Backyard, Local, Regional, National, International.
These five distinct differentiations in the ways we receive food heavily favor commercialization and the myth we keep reoccurring within our readings of Urban Ecology, that of the mindset of an endless supply of resources as well as the thought that problematic trends aren’t something that should be dealt with expediency.
Through a rising Global population and Industry’s focus on maximizing the opportunity for future profits and meeting this rising demand (via Free-trade agreements, low wage labors, and the like) we are tittering dangerously on the premise of having a vicious cycle occur of higher and higher mechanization of agriculture in the pursuit of profits, blindly forgetting about the fringe costs of building such a powerhouse of Agro-Industry.
Have you ever noticed that in the American Supermarket Seasonal Fruits and Vegetable items are now available year round and for a price point that only fluctuates in the range of $2 ?
These items come from as close as a local and regional farms during the late summer/early fall, National Argo Powerhouse National producers (Florida and California) during the spring and other global locales during the winter, all to sustain the image of the full stock house of goods that we have become accustom to seeing whenever we visit our local Supermarket.
Similar traits are arising in Seafood and Meat Sectors.
A hard focus towards regionalizing our production methods and diversifying the amount of producers could help curb this trend. In the same way that the FTC (Federal Trade Commission) has AntiTrust Rules in place to safeguard against monopoly’s from occurring in our banking and commerce sector, agencies like the FDA should enact similar rules for Agriculture producers.
Regional Argo systems should be in place to deliver regionally sourced foods to consumers and a re-education of the population on growing their own local sources of food could all help alleviate the stresses a greater global population is having on the sustainability of farming methods.

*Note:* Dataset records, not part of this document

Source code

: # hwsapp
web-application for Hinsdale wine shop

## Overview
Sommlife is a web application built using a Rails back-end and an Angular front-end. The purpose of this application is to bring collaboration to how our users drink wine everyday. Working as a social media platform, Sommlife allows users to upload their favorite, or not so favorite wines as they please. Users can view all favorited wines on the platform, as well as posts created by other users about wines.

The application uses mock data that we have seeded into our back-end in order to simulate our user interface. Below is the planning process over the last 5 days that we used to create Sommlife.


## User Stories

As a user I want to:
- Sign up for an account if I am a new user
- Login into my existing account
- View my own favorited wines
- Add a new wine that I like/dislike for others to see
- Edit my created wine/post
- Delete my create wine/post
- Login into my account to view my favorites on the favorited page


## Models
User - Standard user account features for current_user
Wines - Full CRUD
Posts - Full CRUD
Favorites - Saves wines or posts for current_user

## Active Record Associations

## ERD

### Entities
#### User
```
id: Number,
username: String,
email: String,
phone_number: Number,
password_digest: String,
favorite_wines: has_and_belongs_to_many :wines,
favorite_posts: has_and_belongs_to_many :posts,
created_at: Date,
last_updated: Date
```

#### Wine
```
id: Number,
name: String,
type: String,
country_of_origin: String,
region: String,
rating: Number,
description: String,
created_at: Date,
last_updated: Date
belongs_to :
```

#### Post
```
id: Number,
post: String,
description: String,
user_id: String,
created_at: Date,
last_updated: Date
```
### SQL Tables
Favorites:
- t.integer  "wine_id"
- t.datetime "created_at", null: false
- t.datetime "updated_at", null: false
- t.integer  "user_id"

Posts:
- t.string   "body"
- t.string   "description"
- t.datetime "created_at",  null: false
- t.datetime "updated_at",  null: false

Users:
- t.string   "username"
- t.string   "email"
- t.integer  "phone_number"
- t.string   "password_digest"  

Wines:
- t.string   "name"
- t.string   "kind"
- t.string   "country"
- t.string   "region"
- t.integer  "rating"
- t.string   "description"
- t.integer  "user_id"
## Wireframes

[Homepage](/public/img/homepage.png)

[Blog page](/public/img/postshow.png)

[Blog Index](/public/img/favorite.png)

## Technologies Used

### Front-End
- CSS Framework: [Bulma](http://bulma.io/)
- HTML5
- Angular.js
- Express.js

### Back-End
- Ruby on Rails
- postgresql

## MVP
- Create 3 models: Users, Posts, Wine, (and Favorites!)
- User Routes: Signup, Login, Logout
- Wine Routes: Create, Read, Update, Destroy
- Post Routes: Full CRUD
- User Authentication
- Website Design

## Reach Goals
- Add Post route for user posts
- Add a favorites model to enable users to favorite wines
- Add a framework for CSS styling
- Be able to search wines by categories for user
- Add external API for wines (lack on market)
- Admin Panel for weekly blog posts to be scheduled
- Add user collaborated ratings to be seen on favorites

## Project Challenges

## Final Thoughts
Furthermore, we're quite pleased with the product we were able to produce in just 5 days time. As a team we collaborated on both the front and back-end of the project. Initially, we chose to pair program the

Lastly, a return to patience would do us all well, having items not be available due to the fact they aren’t in season, or that they aren’t being harvest. This already happens for a few specialty foods like Florida Stone Crabs, or items of limited quantity like Kobe Beef. In limiting the months and/or seasons items are available, we’d be helping in aiding in the replenishment of over sourced items, giving the time for fisheries to naturally restock and give Animals meant for human consumption, more time to roam and be free before being processed, thus lessening the need for hormone and antibiotic injections which are becoming the norm for these industries to survive our increased demands for them.